A/N: I absolutely love Doc Roe's prayer, from Episode 7:Bastogne. It was actually written by St. Francis. Since I think it's so beautiful, I wrote this fic for it. It didn't turn out quite as I had anticipated, but I think I like it, nonetheless. I'll perhaps use this prayer again in the future.

Please Read and Review! Thanks!

Disclaimer: Not mine. Don't sue.


With All My Heart

"Lord, grant that I may not so much seek to be consoled as to console; to be understood as to understand; to be loved as to love, with all my heart. With all my heart."

He tried to feel. He tried to breathe. And he didn't know where the prayer had come from.
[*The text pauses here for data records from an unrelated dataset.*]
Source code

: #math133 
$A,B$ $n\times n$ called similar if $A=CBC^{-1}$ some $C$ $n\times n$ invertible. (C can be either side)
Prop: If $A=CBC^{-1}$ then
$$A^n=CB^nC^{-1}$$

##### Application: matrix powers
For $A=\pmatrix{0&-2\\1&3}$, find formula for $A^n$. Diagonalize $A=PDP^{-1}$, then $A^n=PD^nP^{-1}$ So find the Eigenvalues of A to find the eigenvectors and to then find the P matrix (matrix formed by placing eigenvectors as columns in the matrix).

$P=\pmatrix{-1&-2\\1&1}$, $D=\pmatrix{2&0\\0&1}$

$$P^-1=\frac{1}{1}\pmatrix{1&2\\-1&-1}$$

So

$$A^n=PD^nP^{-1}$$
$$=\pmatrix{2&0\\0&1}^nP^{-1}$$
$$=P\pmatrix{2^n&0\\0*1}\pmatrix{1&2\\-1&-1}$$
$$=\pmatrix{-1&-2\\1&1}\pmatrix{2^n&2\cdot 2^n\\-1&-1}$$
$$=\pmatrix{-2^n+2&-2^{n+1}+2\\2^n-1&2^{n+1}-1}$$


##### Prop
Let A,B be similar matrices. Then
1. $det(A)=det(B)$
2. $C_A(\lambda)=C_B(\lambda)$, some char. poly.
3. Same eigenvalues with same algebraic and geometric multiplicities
He must have learned it years ago, as a boy. His grandmother had taken him to church – the Catholic Church. The traiteur grandmother. And suddenly, he was sitting in foxholes with a red cross on his arm, uttering old prayers that didn't make any sense. St. Francis. That's whom the words belonged to. Why was he stealing the words? Why did he think they would help him here? What did it have anything to do with him?

"Lord…" It was a whisper. He closed his eyes and tried to move his lungs like a normal human being. Something was in his hand. What was it? A rosary? (Muck's rosary) A cord around his fingers – maybe they would freeze and fall off. Then he would be a useless medic. He already was. But as long as he had his fingers, he was stuck in the job.

"Lord…" He had thought about cutting off his fingers. He could take his pocketknife and start… And who would find him? Who would pick up his fingers and take his hand and his body and his heart and his frozen tears? Who would give a fuck? Who would save the savior?

"Lord…." He was shaking. He didn't know why. He didn't feel the cold. He didn't feel anything anymore. He didn't feel the blood when someone screamed his name.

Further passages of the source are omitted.